THE TASK: When a line in the entries contains the word "newNode", copy that line in full.

EXERCISE DATA:
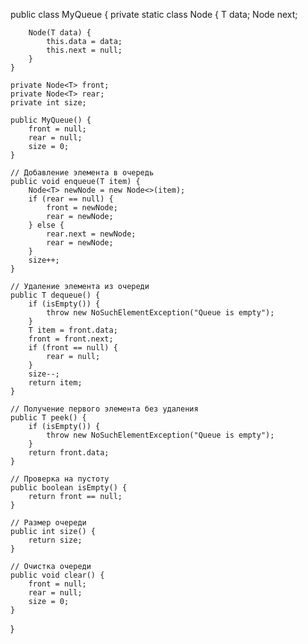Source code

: public class MyQueue<T> {
    private static class Node<T> {
        T data;
        Node<T> next;
        
        Node(T data) {
            this.data = data;
            this.next = null;
        }
    }
    
    private Node<T> front;
    private Node<T> rear;
    private int size;
    
    public MyQueue() {
        front = null;
        rear = null;
        size = 0;
    }
    
    // Добавление элемента в очередь
    public void enqueue(T item) {
        Node<T> newNode = new Node<>(item);
        if (rear == null) {
            front = newNode;
            rear = newNode;
        } else {
            rear.next = newNode;
            rear = newNode;
        }
        size++;
    }
    
    // Удаление элемента из очереди
    public T dequeue() {
        if (isEmpty()) {
            throw new NoSuchElementException("Queue is empty");
        }
        T item = front.data;
        front = front.next;
        if (front == null) {
            rear = null;
        }
        size--;
        return item;
    }
    
    // Получение первого элемента без удаления
    public T peek() {
        if (isEmpty()) {
            throw new NoSuchElementException("Queue is empty");
        }
        return front.data;
    }
    
    // Проверка на пустоту
    public boolean isEmpty() {
        return front == null;
    }
    
    // Размер очереди
    public int size() {
        return size;
    }
    
    // Очистка очереди
    public void clear() {
        front = null;
        rear = null;
        size = 0;
    }
}
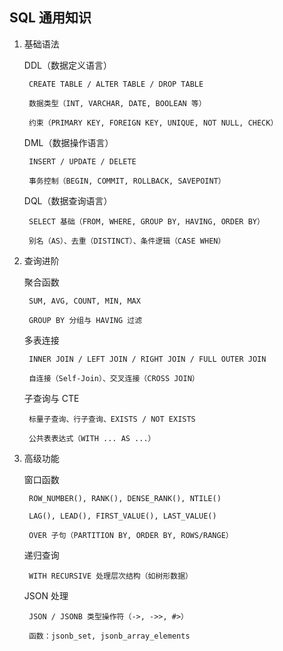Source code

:## SQL 通用知识
1. 基础语法

    DDL（数据定义语言）

        CREATE TABLE / ALTER TABLE / DROP TABLE

        数据类型（INT, VARCHAR, DATE, BOOLEAN 等）

        约束（PRIMARY KEY, FOREIGN KEY, UNIQUE, NOT NULL, CHECK）

    DML（数据操作语言）

        INSERT / UPDATE / DELETE

        事务控制（BEGIN, COMMIT, ROLLBACK, SAVEPOINT）

    DQL（数据查询语言）

        SELECT 基础（FROM, WHERE, GROUP BY, HAVING, ORDER BY）

        别名（AS）、去重（DISTINCT）、条件逻辑（CASE WHEN）

2. 查询进阶

    聚合函数

        SUM, AVG, COUNT, MIN, MAX

        GROUP BY 分组与 HAVING 过滤

    多表连接

        INNER JOIN / LEFT JOIN / RIGHT JOIN / FULL OUTER JOIN

        自连接（Self-Join）、交叉连接（CROSS JOIN）

    子查询与 CTE

        标量子查询、行子查询、EXISTS / NOT EXISTS

        公共表表达式（WITH ... AS ...）

3. 高级功能

    窗口函数

        ROW_NUMBER(), RANK(), DENSE_RANK(), NTILE()

        LAG(), LEAD(), FIRST_VALUE(), LAST_VALUE()

        OVER 子句（PARTITION BY, ORDER BY, ROWS/RANGE）

    递归查询

        WITH RECURSIVE 处理层次结构（如树形数据）

    JSON 处理

        JSON / JSONB 类型操作符（->, ->>, #>）

        函数：jsonb_set, jsonb_array_elements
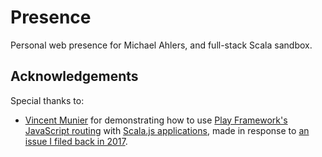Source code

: # Presence

Personal web presence for Michael Ahlers, and full-stack Scala sandbox.

## Acknowledgements

Special thanks to:

- [Vincent Munier][github-vmunier] for demonstrating how to use [Play Framework's JavaScript routing](https://www.playframework.com/documentation/2.8.x/ScalaJavascriptRouting) with [Scala.js applications](https://github.com/vmunier/play-with-scalajs-example-javascript-router/commit/54494bdeea50cde209c81305f405f8bdf0d156d6), made in response to [an issue I filed back in 2017](https://github.com/vmunier/play-scalajs.g8/issues/50).

[github-vmunier]: https://github.com/vmunier
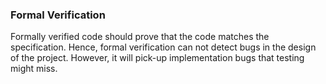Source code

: ### Formal Verification
Formally verified code should prove that the code matches the 
specification. Hence, formal verification can not detect bugs 
in the design of the project. However, it will pick-up 
implementation bugs that testing might miss.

RESPONSE TO THIS EXERCISE:
        Node<T> newNode = new Node<>(item);
            front = newNode;
            rear = newNode;
            rear.next = newNode;
            rear = newNode;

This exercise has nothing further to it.